** INFORMATION SHOWN follows **

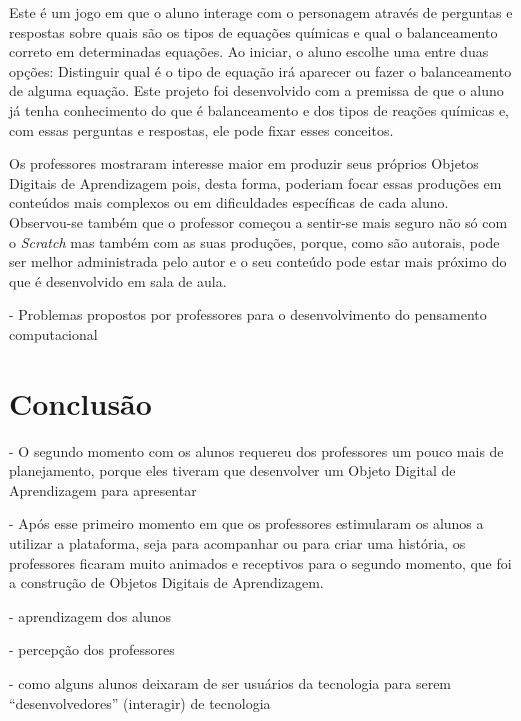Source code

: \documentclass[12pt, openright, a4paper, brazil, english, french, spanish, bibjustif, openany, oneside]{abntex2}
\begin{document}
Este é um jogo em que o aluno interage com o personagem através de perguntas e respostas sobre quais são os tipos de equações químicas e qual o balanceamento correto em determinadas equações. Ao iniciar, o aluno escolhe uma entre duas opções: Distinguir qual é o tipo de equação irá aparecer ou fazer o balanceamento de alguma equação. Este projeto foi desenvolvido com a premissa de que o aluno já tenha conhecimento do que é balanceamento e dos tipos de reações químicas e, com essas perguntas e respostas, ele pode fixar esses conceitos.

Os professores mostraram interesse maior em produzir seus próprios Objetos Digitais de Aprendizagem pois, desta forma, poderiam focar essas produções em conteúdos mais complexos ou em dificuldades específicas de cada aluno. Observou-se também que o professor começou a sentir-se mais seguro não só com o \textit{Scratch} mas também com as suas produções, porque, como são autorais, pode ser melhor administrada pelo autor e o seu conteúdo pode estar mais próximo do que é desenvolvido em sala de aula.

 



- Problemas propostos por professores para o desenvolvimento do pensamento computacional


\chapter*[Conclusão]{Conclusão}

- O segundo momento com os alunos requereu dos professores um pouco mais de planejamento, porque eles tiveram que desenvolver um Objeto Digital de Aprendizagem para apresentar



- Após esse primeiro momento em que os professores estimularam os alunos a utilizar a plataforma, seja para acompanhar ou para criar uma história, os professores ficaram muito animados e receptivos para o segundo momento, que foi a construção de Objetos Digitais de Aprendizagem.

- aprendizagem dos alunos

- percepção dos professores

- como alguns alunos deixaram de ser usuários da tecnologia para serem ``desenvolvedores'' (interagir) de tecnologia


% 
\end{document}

** End of INFORMATION SHOWN **
** INFORMATION SHOWN follows **

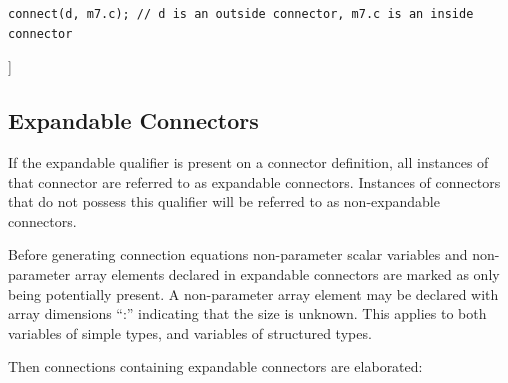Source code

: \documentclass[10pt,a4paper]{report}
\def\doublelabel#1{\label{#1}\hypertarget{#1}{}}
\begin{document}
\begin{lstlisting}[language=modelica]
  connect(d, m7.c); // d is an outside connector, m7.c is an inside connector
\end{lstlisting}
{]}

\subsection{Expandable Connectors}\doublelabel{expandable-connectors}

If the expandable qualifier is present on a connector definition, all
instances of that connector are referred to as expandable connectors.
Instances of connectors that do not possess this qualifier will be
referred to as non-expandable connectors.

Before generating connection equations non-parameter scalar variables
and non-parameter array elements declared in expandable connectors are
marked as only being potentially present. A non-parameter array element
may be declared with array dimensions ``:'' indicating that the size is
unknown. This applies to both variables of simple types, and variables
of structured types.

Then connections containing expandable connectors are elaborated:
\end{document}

** End of INFORMATION SHOWN **

- **TASK TO CARRY OUT**
Wherever a line above contains the string "mais", count it; then give the total alone.

- **ANSWER SECTION**
2